Please retype the entries below exactly, only from their first line through the line containing "A clear and concise description of what you", leaving every picture out.

● Source data:

[Start of Attachment]

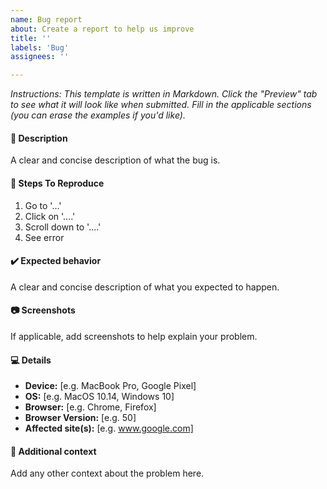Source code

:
 ```yaml
---
name: Bug report
about: Create a report to help us improve
title: ''
labels: 'Bug'
assignees: ''

---
```


_Instructions: This template is written in Markdown. Click the "Preview" tab to see what it will look like when submitted. Fill in the applicable sections (you can erase the examples if you'd like)._

#### :bug: Description

A clear and concise description of what the bug is.

#### :twisted_rightwards_arrows: Steps To Reproduce

1. Go to '...'
2. Click on '....'
3. Scroll down to '....'
4. See error

#### :heavy_check_mark: Expected behavior

A clear and concise description of what you expected to happen.

#### :camera: Screenshots

If applicable, add screenshots to help explain your problem.

#### :computer: Details

- **Device:** [e.g. MacBook Pro, Google Pixel]
- **OS:** [e.g. MacOS 10.14, Windows 10]
- **Browser:** [e.g. Chrome, Firefox]
- **Browser Version:** [e.g. 50]
- **Affected site(s):** [e.g. www.google.com]

#### :pencil: Additional context

Add any other context about the problem here.
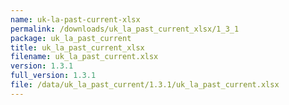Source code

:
 ```yaml
---
name: uk-la-past-current-xlsx
permalink: /downloads/uk_la_past_current_xlsx/1_3_1
package: uk_la_past_current
title: uk_la_past_current_xlsx
filename: uk_la_past_current.xlsx
version: 1.3.1
full_version: 1.3.1
file: /data/uk_la_past_current/1.3.1/uk_la_past_current.xlsx
---
```

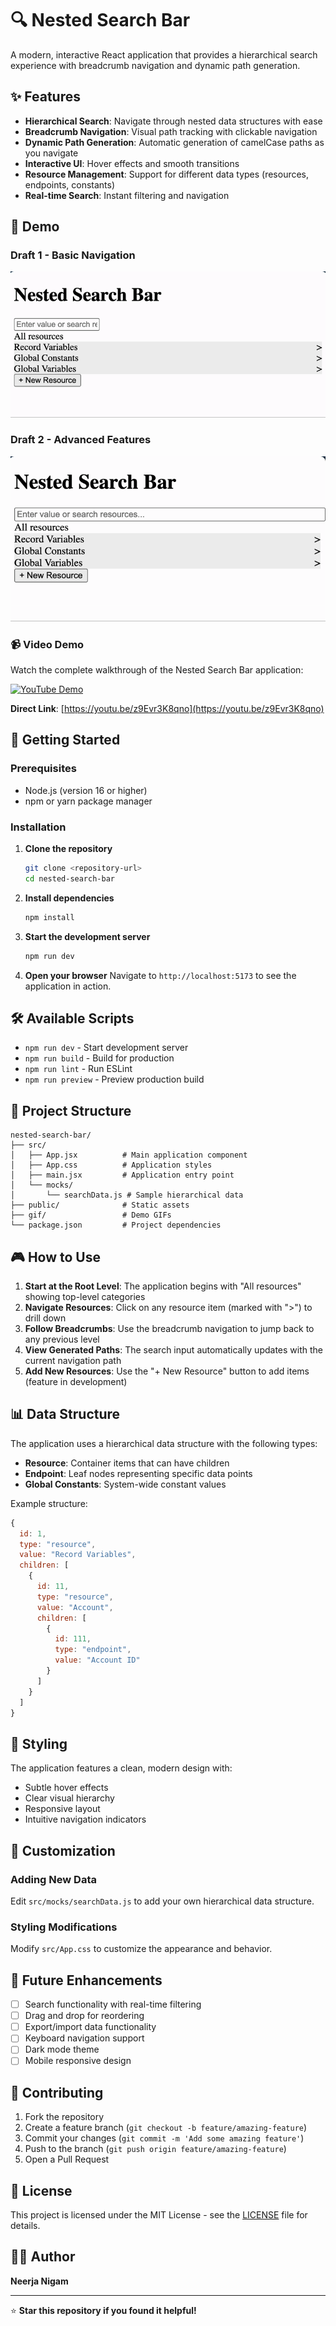 # 🔍 Nested Search Bar

A modern, interactive React application that provides a hierarchical search experience with breadcrumb navigation and dynamic path generation.

## ✨ Features

- **Hierarchical Search**: Navigate through nested data structures with ease
- **Breadcrumb Navigation**: Visual path tracking with clickable navigation
- **Dynamic Path Generation**: Automatic generation of camelCase paths as you navigate
- **Interactive UI**: Hover effects and smooth transitions
- **Resource Management**: Support for different data types (resources, endpoints, constants)
- **Real-time Search**: Instant filtering and navigation

## 🎯 Demo

### Draft 1 - Basic Navigation

![Draft 1 Demo](./gif/Draft1.gif)

### Draft 2 - Advanced Features

![Draft 2 Demo](./gif/Draft2.gif)

### 📹 Video Demo

Watch the complete walkthrough of the Nested Search Bar application:

[![YouTube Demo](https://img.shields.io/badge/YouTube-Watch%20Demo-red?style=for-the-badge&logo=youtube)](https://youtu.be/z9Evr3K8qno)

**Direct Link**: [https://youtu.be/z9Evr3K8qno](https://youtu.be/z9Evr3K8qno)

## 🚀 Getting Started

### Prerequisites

- Node.js (version 16 or higher)
- npm or yarn package manager

### Installation

1. **Clone the repository**

   ```bash
   git clone <repository-url>
   cd nested-search-bar
   ```

2. **Install dependencies**

   ```bash
   npm install
   ```

3. **Start the development server**

   ```bash
   npm run dev
   ```

4. **Open your browser**
   Navigate to `http://localhost:5173` to see the application in action.

## 🛠️ Available Scripts

- `npm run dev` - Start development server
- `npm run build` - Build for production
- `npm run lint` - Run ESLint
- `npm run preview` - Preview production build

## 📁 Project Structure

```
nested-search-bar/
├── src/
│   ├── App.jsx          # Main application component
│   ├── App.css          # Application styles
│   ├── main.jsx         # Application entry point
│   └── mocks/
│       └── searchData.js # Sample hierarchical data
├── public/              # Static assets
├── gif/                 # Demo GIFs
└── package.json         # Project dependencies
```

## 🎮 How to Use

1. **Start at the Root Level**: The application begins with "All resources" showing top-level categories
2. **Navigate Resources**: Click on any resource item (marked with ">") to drill down
3. **Follow Breadcrumbs**: Use the breadcrumb navigation to jump back to any previous level
4. **View Generated Paths**: The search input automatically updates with the current navigation path
5. **Add New Resources**: Use the "+ New Resource" button to add items (feature in development)

## 📊 Data Structure

The application uses a hierarchical data structure with the following types:

- **Resource**: Container items that can have children
- **Endpoint**: Leaf nodes representing specific data points
- **Global Constants**: System-wide constant values

Example structure:

```javascript
{
  id: 1,
  type: "resource",
  value: "Record Variables",
  children: [
    {
      id: 11,
      type: "resource",
      value: "Account",
      children: [
        {
          id: 111,
          type: "endpoint",
          value: "Account ID"
        }
      ]
    }
  ]
}
```

## 🎨 Styling

The application features a clean, modern design with:

- Subtle hover effects
- Clear visual hierarchy
- Responsive layout
- Intuitive navigation indicators

## 🔧 Customization

### Adding New Data

Edit `src/mocks/searchData.js` to add your own hierarchical data structure.

### Styling Modifications

Modify `src/App.css` to customize the appearance and behavior.

## 🚧 Future Enhancements

- [ ] Search functionality with real-time filtering
- [ ] Drag and drop for reordering
- [ ] Export/import data functionality
- [ ] Keyboard navigation support
- [ ] Dark mode theme
- [ ] Mobile responsive design

## 🤝 Contributing

1. Fork the repository
2. Create a feature branch (`git checkout -b feature/amazing-feature`)
3. Commit your changes (`git commit -m 'Add some amazing feature'`)
4. Push to the branch (`git push origin feature/amazing-feature`)
5. Open a Pull Request

## 📝 License

This project is licensed under the MIT License - see the [LICENSE](LICENSE) file for details.

## 👨‍💻 Author

**Neerja Nigam**

---

⭐ **Star this repository if you found it helpful!**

[End of Attachment]

● Exercise solution:
Source code

:
 ```yaml
---
name: Bug report
about: Create a report to help us improve
title: ''
labels: 'Bug'
assignees: ''

---
```


_Instructions: This template is written in Markdown. Click the "Preview" tab to see what it will look like when submitted. Fill in the applicable sections (you can erase the examples if you'd like)._

#### :bug: Description

A clear and concise description of what the bug is.

#### :twisted_rightwards_arrows: Steps To Reproduce

1. Go to '...'
2. Click on '....'
3. Scroll down to '....'
4. See error

#### :heavy_check_mark: Expected behavior

A clear and concise description of what you expected to happen.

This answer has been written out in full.